“It’s my fifth show, it’s time to remind people [I’m] just a little bit punk,” said Alix Higgins just before the start of his resort 2027 runway show. Or maybe punk isn’t the right word, he admitted. While the brand is no longer a fledgling passion project—it’s matured over the course of his shows—his confidence to reject linear narratives is what helps him retain his indie designer attitude. Tonight’s ambiance only enforced that. Just take the plastic lawn chairs aligned neatly in his friend’s China Heights Gallery: “It’s not like the grandeur of the Opera House,” he quipped.
Sure, it’s still commercial in the most literal sense.

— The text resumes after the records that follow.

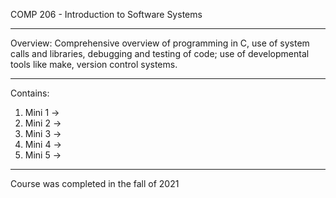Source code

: COMP 206 - Introduction to Software Systems 
______________________________________
Overview: Comprehensive overview of programming in C, use of system calls and libraries, debugging and testing of code; use of developmental tools like make, version control systems.
_______________________________________

Contains: 

1. Mini 1 →  
2. Mini 2 → 
3. Mini 3 → 
4. Mini 4 → 
5. Mini 5 →

_________________________________________
Course was completed in the fall of 2021
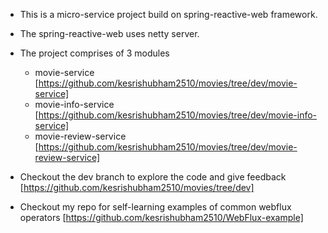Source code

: * This is a micro-service project build on spring-reactive-web framework.
* The spring-reactive-web uses netty server.
* The project comprises of 3 modules
   * movie-service [https://github.com/kesrishubham2510/movies/tree/dev/movie-service]
   * movie-info-service [https://github.com/kesrishubham2510/movies/tree/dev/movie-info-service]
   * movie-review-service [https://github.com/kesrishubham2510/movies/tree/dev/movie-review-service]
   
* Checkout the dev branch to explore the code and give feedback [https://github.com/kesrishubham2510/movies/tree/dev]
* Checkout my repo for self-learning examples of common webflux operators [https://github.com/kesrishubham2510/WebFlux-example]
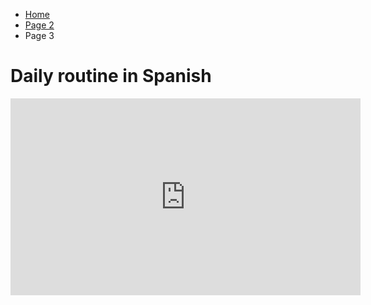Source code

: <ul class="breadcrumb">
  <li><a href="index.html">Home</a></li>
  <li><a href="page2.html">Page 2</a></li>
  <li>Page 3</li>
</ul>


<h1> Daily routine in Spanish </h1>
<iframe width="560" height="315" src="https://www.youtube.com/embed/VjZ0HasQmdc" frameborder="0" allowfullscreen></iframe>
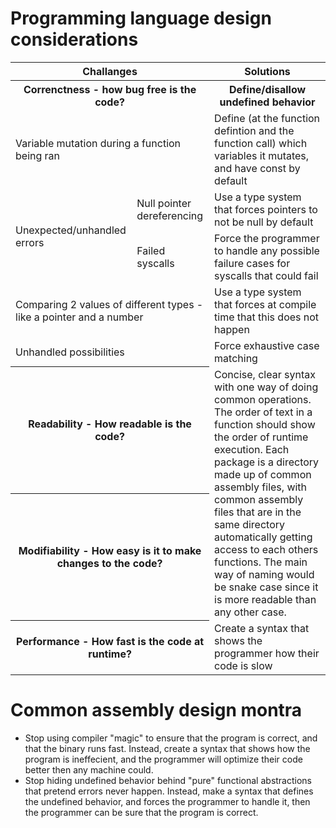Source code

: # Programming language design considerations

<table>
  <tr>
    <th colspan="2">Challanges</th>
    <th>Solutions</th>
  </tr>
  <tr>
    <th colspan="2">Correnctness - how bug free is the code?</th>
    <th>Define/disallow undefined behavior</th>
  </tr>
  <tr>
    <td colspan="2">Variable mutation during a function being ran</td>
    <td>Define (at the function defintion and the function call) which variables it mutates, and have const by default</td>
  </tr>
  <tr>
    <td rowspan="2">Unexpected/unhandled errors</td>
    <td>Null pointer dereferencing</td>
    <td>Use a type system that forces pointers to not be null by default</td>
  </tr>
  <tr>
    <td>Failed syscalls</td>
    <td>Force the programmer to handle any possible failure cases for syscalls that could fail</td>
  </tr>
  <tr>
    <td colspan="2">Comparing 2 values of different types - like a pointer and a number</td>
    <td>Use a type system that forces at compile time that this does not happen</td>
  </tr>
  <tr>
    <td colspan="2">Unhandled possibilities</td>
    <td>Force exhaustive case matching</td>
  </tr>
  <tr>
    <th colspan="2">Readability - How readable is the code?</th>
    <td rowspan="2">Concise, clear syntax with one way of doing common operations. The order of text in a function should show the order of runtime execution. Each package is a directory made up of common assembly files, with common assembly files that are in the same directory automatically getting access to each others functions. The main way of naming would be snake case since it is more readable than any other case.</td>
  </tr>
  <tr>
    <th colspan="2">Modifiability - How easy is it to make changes to the code?</th>
  </tr>
  <tr>
    <th colspan="2">Performance - How fast is the code at runtime?</th>
    <td>Create a syntax that shows the programmer how their code is slow</td>
  </tr>
</table>

# Common assembly design montra

- Stop using compiler "magic" to ensure that the program is correct, and that the binary runs fast. Instead, create a syntax that shows how the program is ineffecient, and the programmer will optimize their code better then any machine could.
- Stop hiding undefined behavior behind "pure" functional abstractions that pretend errors never happen. Instead, make a syntax that defines the undefined behavior, and forces the programmer to handle it, then the programmer can be sure that the program is correct.
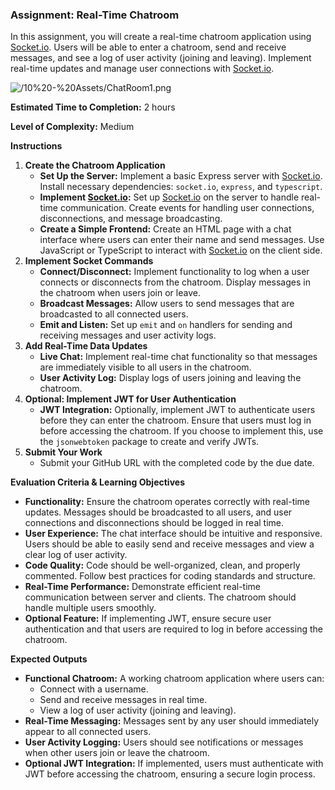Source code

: ### Assignment: Real-Time Chatroom

In this assignment, you will create a real-time chatroom application using [Socket.io](http://socket.io/). Users will be able to enter a chatroom, send and receive messages, and see a log of user activity (joining and leaving). Implement real-time updates and manage user connections with [Socket.io](http://socket.io/).

![/10%20-%20Assets/ChatRoom1.png](/10%20-%20Assets/ChatRoom1.png)

**Estimated Time to Completion:** 2 hours

**Level of Complexity:** Medium

**Instructions**

1. **Create the Chatroom Application**
    - **Set Up the Server:** Implement a basic Express server with [Socket.io](http://socket.io/). Install necessary dependencies: `socket.io`, `express`, and `typescript`.
    - **Implement [Socket.io](http://socket.io/):** Set up [Socket.io](http://socket.io/) on the server to handle real-time communication. Create events for handling user connections, disconnections, and message broadcasting.
    - **Create a Simple Frontend:** Create an HTML page with a chat interface where users can enter their name and send messages. Use JavaScript or TypeScript to interact with [Socket.io](http://socket.io/) on the client side.
2. **Implement Socket Commands**
    - **Connect/Disconnect:** Implement functionality to log when a user connects or disconnects from the chatroom. Display messages in the chatroom when users join or leave.
    - **Broadcast Messages:** Allow users to send messages that are broadcasted to all connected users.
    - **Emit and Listen:** Set up `emit` and `on` handlers for sending and receiving messages and user activity logs.
3. **Add Real-Time Data Updates**
    - **Live Chat:** Implement real-time chat functionality so that messages are immediately visible to all users in the chatroom.
    - **User Activity Log:** Display logs of users joining and leaving the chatroom.
4. **Optional: Implement JWT for User Authentication**
    - **JWT Integration:** Optionally, implement JWT to authenticate users before they can enter the chatroom. Ensure that users must log in before accessing the chatroom. If you choose to implement this, use the `jsonwebtoken` package to create and verify JWTs.
5. **Submit Your Work**
    - Submit your GitHub URL with the completed code by the due date.

**Evaluation Criteria & Learning Objectives**

- **Functionality:** Ensure the chatroom operates correctly with real-time updates. Messages should be broadcasted to all users, and user connections and disconnections should be logged in real time.
- **User Experience:** The chat interface should be intuitive and responsive. Users should be able to easily send and receive messages and view a clear log of user activity.
- **Code Quality:** Code should be well-organized, clean, and properly commented. Follow best practices for coding standards and structure.
- **Real-Time Performance:** Demonstrate efficient real-time communication between server and clients. The chatroom should handle multiple users smoothly.
- **Optional Feature:** If implementing JWT, ensure secure user authentication and that users are required to log in before accessing the chatroom.

**Expected Outputs**

- **Functional Chatroom:** A working chatroom application where users can:
    - Connect with a username.
    - Send and receive messages in real time.
    - View a log of user activity (joining and leaving).
- **Real-Time Messaging:** Messages sent by any user should immediately appear to all connected users.
- **User Activity Logging:** Users should see notifications or messages when other users join or leave the chatroom.
- **Optional JWT Integration:** If implemented, users must authenticate with JWT before accessing the chatroom, ensuring a secure login process.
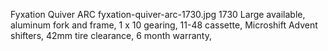 Fyxation Quiver ARC
fyxation-quiver-arc-1730.jpg
1730
Large available, aluminum fork and frame, 1 x 10 gearing, 11-48 cassette, Microshift Advent shifters, 42mm tire clearance, 6 month warranty,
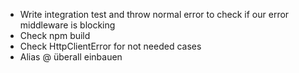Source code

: - Write integration test and throw normal error to check if our error middleware is blocking
- Check npm build
- Check HttpClientError for not needed cases
- Alias @ überall einbauen
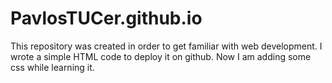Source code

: # PavlosTUCer.github.io

This repository was created in order to get familiar with web development. 
I wrote a simple HTML code to deploy it on github.
Now I am adding some css while learning it.
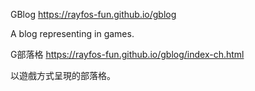 GBlog https://rayfos-fun.github.io/gblog

A blog representing in games.


G部落格 https://rayfos-fun.github.io/gblog/index-ch.html

以遊戲方式呈現的部落格。
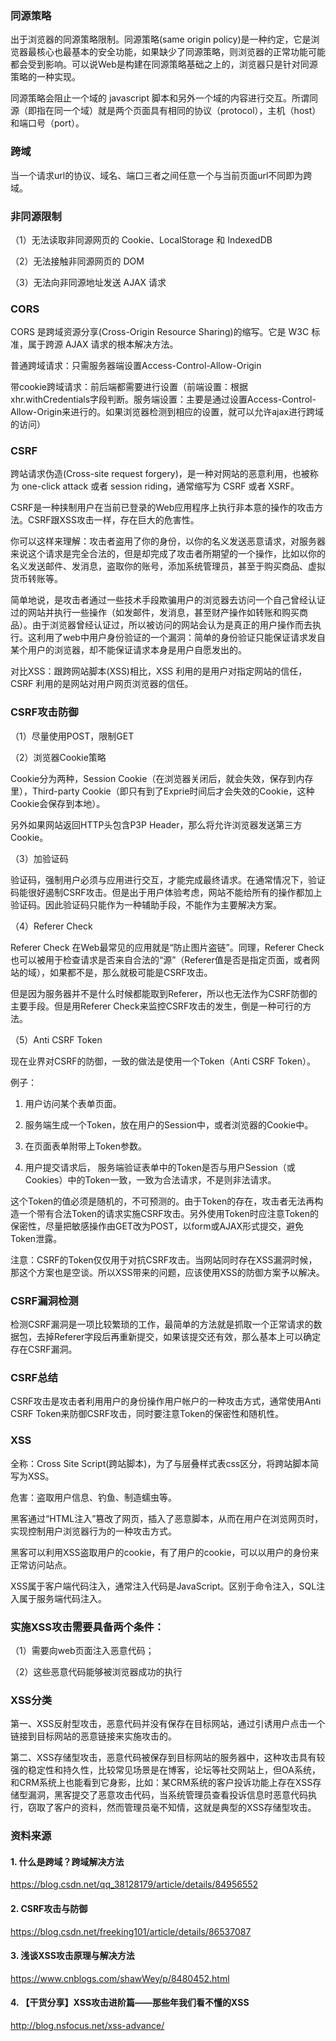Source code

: ### 同源策略
出于浏览器的同源策略限制。同源策略(same origin policy)是一种约定，它是浏览器最核心也最基本的安全功能，如果缺少了同源策略，则浏览器的正常功能可能都会受到影响。可以说Web是构建在同源策略基础之上的，浏览器只是针对同源策略的一种实现。

同源策略会阻止一个域的 javascript 脚本和另外一个域的内容进行交互。所谓同源（即指在同一个域）就是两个页面具有相同的协议（protocol），主机（host）和端口号（port）。

### 跨域
当一个请求url的协议、域名、端口三者之间任意一个与当前页面url不同即为跨域。

### 非同源限制
（1）无法读取非同源网页的 Cookie、LocalStorage 和 IndexedDB

（2）无法接触非同源网页的 DOM

（3）无法向非同源地址发送 AJAX 请求

### CORS
CORS 是跨域资源分享(Cross-Origin Resource Sharing)的缩写。它是 W3C 标准，属于跨源 AJAX 请求的根本解决方法。

普通跨域请求：只需服务器端设置Access-Control-Allow-Origin

带cookie跨域请求：前后端都需要进行设置（前端设置：根据xhr.withCredentials字段判断。服务端设置：主要是通过设置Access-Control-Allow-Origin来进行的。如果浏览器检测到相应的设置，就可以允许ajax进行跨域的访问）

### CSRF
跨站请求伪造(Cross-site request forgery)，是一种对网站的恶意利用，也被称为 one-click attack 或者 session riding，通常缩写为 CSRF 或者 XSRF。

CSRF是一种挟制用户在当前已登录的Web应用程序上执行非本意的操作的攻击方法。CSRF跟XSS攻击一样，存在巨大的危害性。

你可以这样来理解：攻击者盗用了你的身份，以你的名义发送恶意请求，对服务器来说这个请求是完全合法的，但是却完成了攻击者所期望的一个操作，比如以你的名义发送邮件、发消息，盗取你的账号，添加系统管理员，甚至于购买商品、虚拟货币转账等。        

简单地说，是攻击者通过一些技术手段欺骗用户的浏览器去访问一个自己曾经认证过的网站并执行一些操作（如发邮件，发消息，甚至财产操作如转账和购买商品）。由于浏览器曾经认证过，所以被访问的网站会认为是真正的用户操作而去执行。这利用了web中用户身份验证的一个漏洞：简单的身份验证只能保证请求发自某个用户的浏览器，却不能保证请求本身是用户自愿发出的。

对比XSS：跟跨网站脚本(XSS)相比，XSS 利用的是用户对指定网站的信任，CSRF 利用的是网站对用户网页浏览器的信任。

### CSRF攻击防御

（1）尽量使用POST，限制GET

（2）浏览器Cookie策略

Cookie分为两种，Session Cookie（在浏览器关闭后，就会失效，保存到内存里），Third-party Cookie（即只有到了Exprie时间后才会失效的Cookie，这种Cookie会保存到本地）。

另外如果网站返回HTTP头包含P3P Header，那么将允许浏览器发送第三方Cookie。

（3）加验证码

验证码，强制用户必须与应用进行交互，才能完成最终请求。在通常情况下，验证码能很好遏制CSRF攻击。但是出于用户体验考虑，网站不能给所有的操作都加上验证码。因此验证码只能作为一种辅助手段，不能作为主要解决方案。

（4）Referer Check

Referer Check 在Web最常见的应用就是“防止图片盗链”。同理，Referer Check也可以被用于检查请求是否来自合法的“源”（Referer值是否是指定页面，或者网站的域），如果都不是，那么就极可能是CSRF攻击。

但是因为服务器并不是什么时候都能取到Referer，所以也无法作为CSRF防御的主要手段。但是用Referer Check来监控CSRF攻击的发生，倒是一种可行的方法。

（5）Anti CSRF Token

现在业界对CSRF的防御，一致的做法是使用一个Token（Anti CSRF Token）。

例子：

1. 用户访问某个表单页面。

2. 服务端生成一个Token，放在用户的Session中，或者浏览器的Cookie中。

3. 在页面表单附带上Token参数。

4. 用户提交请求后， 服务端验证表单中的Token是否与用户Session（或Cookies）中的Token一致，一致为合法请求，不是则非法请求。

这个Token的值必须是随机的，不可预测的。由于Token的存在，攻击者无法再构造一个带有合法Token的请求实施CSRF攻击。另外使用Token时应注意Token的保密性，尽量把敏感操作由GET改为POST，以form或AJAX形式提交，避免Token泄露。

注意：CSRF的Token仅仅用于对抗CSRF攻击。当网站同时存在XSS漏洞时候，那这个方案也是空谈。所以XSS带来的问题，应该使用XSS的防御方案予以解决。

### CSRF漏洞检测
检测CSRF漏洞是一项比较繁琐的工作，最简单的方法就是抓取一个正常请求的数据包，去掉Referer字段后再重新提交，如果该提交还有效，那么基本上可以确定存在CSRF漏洞。

### CSRF总结
CSRF攻击是攻击者利用用户的身份操作用户帐户的一种攻击方式，通常使用Anti CSRF Token来防御CSRF攻击，同时要注意Token的保密性和随机性。

### XSS
全称：Cross Site Script(跨站脚本)，为了与层叠样式表css区分，将跨站脚本简写为XSS。

危害：盗取用户信息、钓鱼、制造蠕虫等。

黑客通过“HTML注入”篡改了网页，插入了恶意脚本，从而在用户在浏览网页时，实现控制用户浏览器行为的一种攻击方式。

黑客可以利用XSS盗取用户的cookie，有了用户的cookie，可以以用户的身份来正常访问站点。

XSS属于客户端代码注入，通常注入代码是JavaScript。区别于命令注入，SQL注入属于服务端代码注入。

### 实施XSS攻击需要具备两个条件：
（1）需要向web页面注入恶意代码；

（2）这些恶意代码能够被浏览器成功的执行

### XSS分类
第一、XSS反射型攻击，恶意代码并没有保存在目标网站，通过引诱用户点击一个链接到目标网站的恶意链接来实施攻击的。

第二、XSS存储型攻击，恶意代码被保存到目标网站的服务器中，这种攻击具有较强的稳定性和持久性，比较常见场景是在博客，论坛等社交网站上，但OA系统，和CRM系统上也能看到它身影，比如：某CRM系统的客户投诉功能上存在XSS存储型漏洞，黑客提交了恶意攻击代码，当系统管理员查看投诉信息时恶意代码执行，窃取了客户的资料，然而管理员毫不知情，这就是典型的XSS存储型攻击。

### 资料来源
#### 1. 什么是跨域？跨域解决方法
https://blog.csdn.net/qq_38128179/article/details/84956552
#### 2. CSRF攻击与防御
https://blog.csdn.net/freeking101/article/details/86537087
#### 3. 浅谈XSS攻击原理与解决方法
https://www.cnblogs.com/shawWey/p/8480452.html
#### 4. 【干货分享】XSS攻击进阶篇——那些年我们看不懂的XSS
http://blog.nsfocus.net/xss-advance/

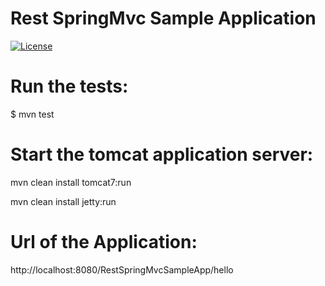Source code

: # Rest SpringMvc Sample Application

[![License](http://img.shields.io/:license-mit-blue.svg)](https://github.com/fdlessard/maven_template_app/blob/master/LICENSE)

Run the tests:
===

$ mvn test



Start the tomcat application server:
===

mvn clean install tomcat7:run

mvn clean install jetty:run


Url of the Application:
===

http://localhost:8080/RestSpringMvcSampleApp/hello
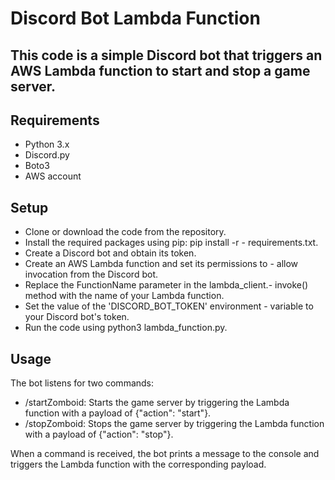 # Discord Bot Lambda Function
## This code is a simple Discord bot that triggers an AWS Lambda function to start and stop a game server.

## Requirements
- Python 3.x
- Discord.py
- Boto3
- AWS account

## Setup
- Clone or download the code from the repository.
- Install the required packages using pip: pip install -r - requirements.txt.
- Create a Discord bot and obtain its token.
- Create an AWS Lambda function and set its permissions to - allow invocation from the Discord bot.
- Replace the FunctionName parameter in the lambda_client.- invoke() method with the name of your Lambda function.
- Set the value of the 'DISCORD_BOT_TOKEN' environment - variable to your Discord bot's token.
- Run the code using python3 lambda_function.py.
## Usage
The bot listens for two commands:

- /startZomboid: Starts the game server by triggering the Lambda function with a payload of {"action": "start"}.
- /stopZomboid: Stops the game server by triggering the Lambda function with a payload of {"action": "stop"}.

When a command is received, the bot prints a message to the console and triggers the Lambda function with the corresponding payload.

Higgins noted that there are very few showpieces that won’t go into production, but the collection zigged and zagged across his eccentric motifs and “upcycling” techniques, leading you from a digital print of a 16th-century French clock to an asymmetric camouflage T-shirt. “The upcycling kind of makes me question, ‘What if this polo shirt is Alix Higgins,’ or, ‘What if this Pikachu T-shirt is Alix Higgins?’” he questioned. “What are the limits of my brand in that way?”
Thankfully, he hasn’t found the limits of his most charming signature: the graphic slogan. “This is my show,” “I hope it was worth it :),” and “agnostics” floated by on various styles. Plenty of the audience were sporting similar pieces from previous seasons, too.
As for how it feels as an independent designer to have the perpetual opportunity to start anew? “It was quite freeing, you know?” said Higgins. “When you’re an independent designer like me, and my work is so much about culture, time, and my emotions, it can be anything.” Sitting in that plastic lawn chair, it’s understandable how being a beloved outsider might be the better place to be.